Restructuring charges:
In connection with its continuing cost containment measures, the Company accrued and expensed restructuring charges of $2,371,000 and $4,007,000 during the three months ended March 31, 2013 and 2012, respectively. Restructuring charges incurred during the three months ended March 31, 2013 primarily consisted of employee termination costs in our European operation. All such costs are included in selling, general and administrative expenses.
Recent Accounting Pronouncements:
In July 2012, the Financial Accounting Standards Board ("FASB") issued Accounting Standards Update ("ASU") No. 2012-02, Intangibles—Goodwill and Other (Topic 350): Testing Indefinite-Lived Intangible Assets for Impairment. This ASU permits an entity to make a qualitative assessment of whether it is more likely than not that indefinite-lived intangible assets are impaired before calculating the fair value of the assets. This ASU is effective for annual and interim impairment tests performed for fiscal years beginning after September 15, 2012. The Company performs its annual impairment evaluation in the fourth quarter, or more frequently if events or circumstances indicate that the Company's intangible assets might be impaired.
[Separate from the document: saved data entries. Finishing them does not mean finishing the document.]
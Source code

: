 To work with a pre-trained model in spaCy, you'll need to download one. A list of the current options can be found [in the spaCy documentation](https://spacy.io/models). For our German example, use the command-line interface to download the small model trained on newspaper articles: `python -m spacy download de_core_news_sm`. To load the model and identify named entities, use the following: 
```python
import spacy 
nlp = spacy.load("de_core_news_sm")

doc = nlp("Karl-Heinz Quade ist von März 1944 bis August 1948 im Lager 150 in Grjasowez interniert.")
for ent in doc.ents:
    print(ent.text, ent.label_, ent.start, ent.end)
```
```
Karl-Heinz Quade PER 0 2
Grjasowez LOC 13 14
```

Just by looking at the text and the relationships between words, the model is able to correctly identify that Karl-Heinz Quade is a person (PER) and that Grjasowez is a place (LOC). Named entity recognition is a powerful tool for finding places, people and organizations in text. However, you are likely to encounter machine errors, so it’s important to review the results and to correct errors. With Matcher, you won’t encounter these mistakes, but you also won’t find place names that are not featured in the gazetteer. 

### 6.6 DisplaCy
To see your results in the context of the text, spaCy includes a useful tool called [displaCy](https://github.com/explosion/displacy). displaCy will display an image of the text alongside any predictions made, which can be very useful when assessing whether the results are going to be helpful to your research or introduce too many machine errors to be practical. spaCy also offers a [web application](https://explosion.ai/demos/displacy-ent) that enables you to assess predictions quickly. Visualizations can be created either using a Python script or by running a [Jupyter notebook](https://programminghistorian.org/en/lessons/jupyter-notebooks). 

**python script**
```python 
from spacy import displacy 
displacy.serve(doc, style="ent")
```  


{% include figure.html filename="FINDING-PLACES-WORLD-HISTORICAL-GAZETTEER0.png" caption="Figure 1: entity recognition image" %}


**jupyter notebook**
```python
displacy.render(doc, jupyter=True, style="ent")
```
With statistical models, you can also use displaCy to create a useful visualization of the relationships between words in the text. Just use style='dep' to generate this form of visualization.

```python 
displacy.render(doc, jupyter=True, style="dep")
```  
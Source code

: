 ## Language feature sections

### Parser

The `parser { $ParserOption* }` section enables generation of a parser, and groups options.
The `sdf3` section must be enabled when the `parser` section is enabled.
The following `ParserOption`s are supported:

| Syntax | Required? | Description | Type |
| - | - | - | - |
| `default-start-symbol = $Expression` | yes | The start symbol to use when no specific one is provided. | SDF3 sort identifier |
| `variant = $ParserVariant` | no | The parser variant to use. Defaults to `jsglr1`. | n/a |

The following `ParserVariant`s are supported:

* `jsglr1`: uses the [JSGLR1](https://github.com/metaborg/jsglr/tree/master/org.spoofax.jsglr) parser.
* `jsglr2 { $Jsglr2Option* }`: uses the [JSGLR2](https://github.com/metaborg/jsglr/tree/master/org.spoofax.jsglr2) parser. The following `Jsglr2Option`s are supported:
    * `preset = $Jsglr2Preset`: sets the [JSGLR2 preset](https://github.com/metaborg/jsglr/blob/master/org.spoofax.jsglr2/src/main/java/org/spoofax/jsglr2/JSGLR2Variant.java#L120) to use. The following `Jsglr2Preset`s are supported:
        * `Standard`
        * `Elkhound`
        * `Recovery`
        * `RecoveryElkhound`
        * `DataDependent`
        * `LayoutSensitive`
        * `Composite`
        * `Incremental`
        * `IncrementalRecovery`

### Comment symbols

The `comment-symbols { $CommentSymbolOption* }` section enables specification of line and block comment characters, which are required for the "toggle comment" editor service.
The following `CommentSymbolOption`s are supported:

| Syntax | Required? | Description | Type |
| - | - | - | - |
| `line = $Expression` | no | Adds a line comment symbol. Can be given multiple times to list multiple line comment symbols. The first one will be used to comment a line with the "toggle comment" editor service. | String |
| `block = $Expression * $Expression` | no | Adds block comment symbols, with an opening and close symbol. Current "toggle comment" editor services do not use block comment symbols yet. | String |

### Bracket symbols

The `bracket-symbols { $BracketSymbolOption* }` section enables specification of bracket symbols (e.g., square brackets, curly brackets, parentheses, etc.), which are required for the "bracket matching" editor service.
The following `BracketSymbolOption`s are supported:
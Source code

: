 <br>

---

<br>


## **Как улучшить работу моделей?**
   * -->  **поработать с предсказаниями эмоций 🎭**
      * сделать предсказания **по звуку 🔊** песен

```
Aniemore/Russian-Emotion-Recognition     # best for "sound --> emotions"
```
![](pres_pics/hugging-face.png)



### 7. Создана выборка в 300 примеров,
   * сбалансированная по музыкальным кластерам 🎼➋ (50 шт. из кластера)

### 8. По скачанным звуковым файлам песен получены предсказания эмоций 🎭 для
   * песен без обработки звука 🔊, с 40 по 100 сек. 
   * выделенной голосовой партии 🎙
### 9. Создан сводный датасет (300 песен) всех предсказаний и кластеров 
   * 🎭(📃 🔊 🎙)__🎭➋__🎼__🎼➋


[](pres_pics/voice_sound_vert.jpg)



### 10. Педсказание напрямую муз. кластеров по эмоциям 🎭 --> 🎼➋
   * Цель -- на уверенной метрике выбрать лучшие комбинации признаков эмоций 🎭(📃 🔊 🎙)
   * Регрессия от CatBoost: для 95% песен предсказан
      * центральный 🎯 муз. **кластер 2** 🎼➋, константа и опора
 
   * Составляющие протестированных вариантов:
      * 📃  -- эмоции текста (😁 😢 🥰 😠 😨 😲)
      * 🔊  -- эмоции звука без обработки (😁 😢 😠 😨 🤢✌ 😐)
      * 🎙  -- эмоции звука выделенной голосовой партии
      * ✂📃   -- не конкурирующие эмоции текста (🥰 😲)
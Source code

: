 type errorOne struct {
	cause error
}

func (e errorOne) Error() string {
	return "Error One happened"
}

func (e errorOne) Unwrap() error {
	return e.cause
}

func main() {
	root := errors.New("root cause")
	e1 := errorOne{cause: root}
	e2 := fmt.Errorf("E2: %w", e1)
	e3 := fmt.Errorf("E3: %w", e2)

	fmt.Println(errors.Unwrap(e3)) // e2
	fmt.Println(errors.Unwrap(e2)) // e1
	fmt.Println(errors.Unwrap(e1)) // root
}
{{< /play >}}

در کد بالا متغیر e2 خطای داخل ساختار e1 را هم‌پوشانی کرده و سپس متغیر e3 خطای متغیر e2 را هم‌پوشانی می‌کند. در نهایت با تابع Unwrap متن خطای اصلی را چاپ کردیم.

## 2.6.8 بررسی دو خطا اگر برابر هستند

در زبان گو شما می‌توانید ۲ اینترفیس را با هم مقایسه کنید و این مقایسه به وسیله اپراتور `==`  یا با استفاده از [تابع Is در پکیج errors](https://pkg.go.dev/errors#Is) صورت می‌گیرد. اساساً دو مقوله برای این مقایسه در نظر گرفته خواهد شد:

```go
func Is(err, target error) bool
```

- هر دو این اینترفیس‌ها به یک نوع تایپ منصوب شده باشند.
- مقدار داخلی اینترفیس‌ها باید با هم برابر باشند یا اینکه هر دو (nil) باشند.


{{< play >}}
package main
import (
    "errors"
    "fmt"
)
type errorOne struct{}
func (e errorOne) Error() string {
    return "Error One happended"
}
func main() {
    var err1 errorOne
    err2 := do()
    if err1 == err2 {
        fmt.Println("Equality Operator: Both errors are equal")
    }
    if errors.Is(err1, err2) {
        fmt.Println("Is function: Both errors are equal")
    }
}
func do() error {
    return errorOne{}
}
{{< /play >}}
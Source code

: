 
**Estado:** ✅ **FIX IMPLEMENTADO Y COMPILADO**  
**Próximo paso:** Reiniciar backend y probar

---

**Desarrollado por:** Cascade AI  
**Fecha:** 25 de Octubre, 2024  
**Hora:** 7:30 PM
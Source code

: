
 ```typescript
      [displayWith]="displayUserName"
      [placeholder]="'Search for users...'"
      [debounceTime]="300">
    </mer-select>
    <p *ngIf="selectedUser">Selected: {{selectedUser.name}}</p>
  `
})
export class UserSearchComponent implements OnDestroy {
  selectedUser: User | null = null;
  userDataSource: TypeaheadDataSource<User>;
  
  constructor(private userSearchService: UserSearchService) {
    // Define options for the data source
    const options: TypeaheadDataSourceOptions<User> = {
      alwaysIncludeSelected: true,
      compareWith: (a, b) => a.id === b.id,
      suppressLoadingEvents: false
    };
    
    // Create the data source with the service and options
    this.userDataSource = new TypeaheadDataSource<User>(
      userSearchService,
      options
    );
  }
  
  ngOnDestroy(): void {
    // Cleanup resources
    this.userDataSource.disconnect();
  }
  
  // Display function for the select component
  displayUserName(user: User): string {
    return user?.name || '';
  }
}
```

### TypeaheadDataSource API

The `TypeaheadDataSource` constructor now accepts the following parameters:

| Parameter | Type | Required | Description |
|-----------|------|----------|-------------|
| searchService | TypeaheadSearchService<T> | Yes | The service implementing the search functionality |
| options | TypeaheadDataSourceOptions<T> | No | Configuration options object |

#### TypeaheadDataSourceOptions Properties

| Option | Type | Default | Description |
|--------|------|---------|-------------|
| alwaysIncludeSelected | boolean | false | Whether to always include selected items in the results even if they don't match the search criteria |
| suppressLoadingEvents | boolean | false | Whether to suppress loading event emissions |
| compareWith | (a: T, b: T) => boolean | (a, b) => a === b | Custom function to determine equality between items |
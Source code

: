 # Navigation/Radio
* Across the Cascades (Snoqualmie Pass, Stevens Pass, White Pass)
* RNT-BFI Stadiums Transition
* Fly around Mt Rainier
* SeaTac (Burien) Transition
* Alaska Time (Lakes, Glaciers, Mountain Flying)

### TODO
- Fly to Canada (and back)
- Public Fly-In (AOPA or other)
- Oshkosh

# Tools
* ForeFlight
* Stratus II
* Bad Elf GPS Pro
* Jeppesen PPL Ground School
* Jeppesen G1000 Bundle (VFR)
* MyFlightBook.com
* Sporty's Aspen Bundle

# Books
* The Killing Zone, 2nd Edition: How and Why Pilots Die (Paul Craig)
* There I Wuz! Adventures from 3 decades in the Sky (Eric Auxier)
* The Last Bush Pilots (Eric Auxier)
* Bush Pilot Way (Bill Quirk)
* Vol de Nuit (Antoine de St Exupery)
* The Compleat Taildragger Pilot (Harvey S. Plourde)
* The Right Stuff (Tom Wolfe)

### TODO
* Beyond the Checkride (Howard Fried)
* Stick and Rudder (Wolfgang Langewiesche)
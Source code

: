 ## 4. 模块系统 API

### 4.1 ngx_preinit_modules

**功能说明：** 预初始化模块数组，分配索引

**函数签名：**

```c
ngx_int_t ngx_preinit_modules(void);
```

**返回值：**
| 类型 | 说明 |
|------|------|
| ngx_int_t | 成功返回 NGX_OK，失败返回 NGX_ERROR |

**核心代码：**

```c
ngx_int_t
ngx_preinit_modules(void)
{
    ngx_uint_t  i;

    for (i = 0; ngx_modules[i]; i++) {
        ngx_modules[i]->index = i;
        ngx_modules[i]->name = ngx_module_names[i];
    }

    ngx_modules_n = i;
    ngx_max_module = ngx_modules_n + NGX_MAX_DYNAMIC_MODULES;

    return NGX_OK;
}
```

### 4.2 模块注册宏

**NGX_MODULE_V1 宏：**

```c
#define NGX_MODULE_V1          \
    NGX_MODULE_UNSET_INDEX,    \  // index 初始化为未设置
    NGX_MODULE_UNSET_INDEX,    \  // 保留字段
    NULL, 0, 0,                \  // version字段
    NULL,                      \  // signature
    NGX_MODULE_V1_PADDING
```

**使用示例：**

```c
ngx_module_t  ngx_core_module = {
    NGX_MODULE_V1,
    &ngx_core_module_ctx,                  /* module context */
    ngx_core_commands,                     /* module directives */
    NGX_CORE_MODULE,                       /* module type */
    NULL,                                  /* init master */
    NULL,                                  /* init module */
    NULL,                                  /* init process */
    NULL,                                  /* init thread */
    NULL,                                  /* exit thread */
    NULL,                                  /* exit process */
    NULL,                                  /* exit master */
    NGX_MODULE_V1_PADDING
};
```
The Company does not expect the adoption of this standard to have a material effect on the Company's financial position, results of operations or cash flows.
In February 2013, the FASB issued ASU No. 2013-02, Comprehensive Income (Topic 220): Reporting of Amounts Reclassified Out of Accumulated Other Comprehensive Income. This ASU requires an entity to disclose additional information with respect to changes in accumulated other comprehensive income (AOCI) balances by component. In addition, an entity is required to present, either on the face of the financial statements or in the notes, significant amounts reclassified out of AOCI by the respective line items of net income, but only if the amount reclassified is required to be reclassified in its entirety in the same reporting period. For amounts that are not required to be reclassified in their entirety to net income, an entity is required to cross-reference to other disclosures that provide additional details about those amounts. The Company adopted the new guidance on January 1, 2013. The adoption of this standard did not have a material effect on the Company's consolidated financial position, results of operations or cash flows.
In March 2013, the FASB issued ASU No. 2013-05, Foreign Currency Matters (Topic 830): Parent’s Accounting for the Cumulative Translation Adjustment upon Derecognition of Certain Subsidiaries or Groups of Assets within a Foreign Entity or of an Investment in a Foreign Entity. This ASU provides clarification regarding the release of any cumulative translation adjustment when the parent ceases to have controlling financial interest in a business or group of assets held within a foreign entity. The amendment is effective on a prospective basis for interim and annual periods beginning after December 15, 2013. The Company does not expect the adoption of this standard to have a material effect on the Company’s financial position, results of operations or cash flows.